--- PROBLEM TO WORK ON ---
Bring together every line in the data that includes "مناسب".

[EXTRACTED INFORMATION Boundary: Start]

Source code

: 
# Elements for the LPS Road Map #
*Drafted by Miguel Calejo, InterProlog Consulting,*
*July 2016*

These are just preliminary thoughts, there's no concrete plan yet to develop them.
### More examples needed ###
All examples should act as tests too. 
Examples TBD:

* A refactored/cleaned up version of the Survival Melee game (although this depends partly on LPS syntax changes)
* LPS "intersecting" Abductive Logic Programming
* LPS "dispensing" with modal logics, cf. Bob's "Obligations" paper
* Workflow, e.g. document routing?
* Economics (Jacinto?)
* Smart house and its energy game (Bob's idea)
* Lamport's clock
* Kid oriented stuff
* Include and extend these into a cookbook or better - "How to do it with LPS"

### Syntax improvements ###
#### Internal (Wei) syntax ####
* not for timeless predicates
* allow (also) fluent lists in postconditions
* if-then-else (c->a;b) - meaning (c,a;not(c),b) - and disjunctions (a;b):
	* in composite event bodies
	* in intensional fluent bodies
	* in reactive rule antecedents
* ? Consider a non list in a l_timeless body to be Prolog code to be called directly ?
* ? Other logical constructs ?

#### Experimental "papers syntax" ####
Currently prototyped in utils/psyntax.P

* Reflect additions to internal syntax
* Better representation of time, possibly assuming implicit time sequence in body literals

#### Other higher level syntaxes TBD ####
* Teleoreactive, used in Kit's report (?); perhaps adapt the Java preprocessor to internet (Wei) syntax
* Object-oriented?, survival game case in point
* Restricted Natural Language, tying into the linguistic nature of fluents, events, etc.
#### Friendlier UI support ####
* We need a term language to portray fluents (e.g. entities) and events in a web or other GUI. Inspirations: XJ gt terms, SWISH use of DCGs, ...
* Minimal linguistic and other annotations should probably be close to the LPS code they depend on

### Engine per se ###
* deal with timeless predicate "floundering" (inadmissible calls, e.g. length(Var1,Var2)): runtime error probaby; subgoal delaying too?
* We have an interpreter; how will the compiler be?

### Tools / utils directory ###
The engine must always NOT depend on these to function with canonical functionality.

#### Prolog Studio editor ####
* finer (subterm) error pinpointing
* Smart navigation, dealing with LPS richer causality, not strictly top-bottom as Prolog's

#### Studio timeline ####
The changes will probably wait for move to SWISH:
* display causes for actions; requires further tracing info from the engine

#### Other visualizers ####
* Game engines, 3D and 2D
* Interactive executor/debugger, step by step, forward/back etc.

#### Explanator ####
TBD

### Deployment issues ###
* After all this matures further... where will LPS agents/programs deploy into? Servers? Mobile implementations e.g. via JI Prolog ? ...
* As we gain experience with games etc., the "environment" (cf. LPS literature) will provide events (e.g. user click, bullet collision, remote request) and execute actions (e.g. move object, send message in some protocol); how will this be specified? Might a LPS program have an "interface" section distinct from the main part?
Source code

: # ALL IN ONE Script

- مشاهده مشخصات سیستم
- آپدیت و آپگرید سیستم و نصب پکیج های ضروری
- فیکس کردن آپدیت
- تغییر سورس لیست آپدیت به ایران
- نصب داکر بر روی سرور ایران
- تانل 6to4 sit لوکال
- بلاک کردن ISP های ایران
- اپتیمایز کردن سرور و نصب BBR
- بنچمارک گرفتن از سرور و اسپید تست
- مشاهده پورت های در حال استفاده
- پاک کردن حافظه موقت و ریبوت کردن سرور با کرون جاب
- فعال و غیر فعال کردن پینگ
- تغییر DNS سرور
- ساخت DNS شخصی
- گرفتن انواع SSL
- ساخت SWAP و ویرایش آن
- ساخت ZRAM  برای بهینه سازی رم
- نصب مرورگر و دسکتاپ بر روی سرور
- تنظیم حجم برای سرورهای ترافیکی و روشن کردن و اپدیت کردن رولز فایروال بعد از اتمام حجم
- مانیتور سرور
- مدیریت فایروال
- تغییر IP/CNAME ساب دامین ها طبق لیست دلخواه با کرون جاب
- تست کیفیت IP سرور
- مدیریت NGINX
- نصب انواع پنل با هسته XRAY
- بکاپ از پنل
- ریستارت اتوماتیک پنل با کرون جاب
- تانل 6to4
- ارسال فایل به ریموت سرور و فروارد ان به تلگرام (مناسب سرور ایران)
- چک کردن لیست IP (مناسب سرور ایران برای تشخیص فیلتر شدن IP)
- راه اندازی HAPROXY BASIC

[EXTRACTED INFORMATION Boundary: End]

--- ANSWER SECTION ---
- ارسال فایل به ریموت سرور و فروارد ان به تلگرام (مناسب سرور ایران)
- چک کردن لیست IP (مناسب سرور ایران برای تشخیص فیلتر شدن IP)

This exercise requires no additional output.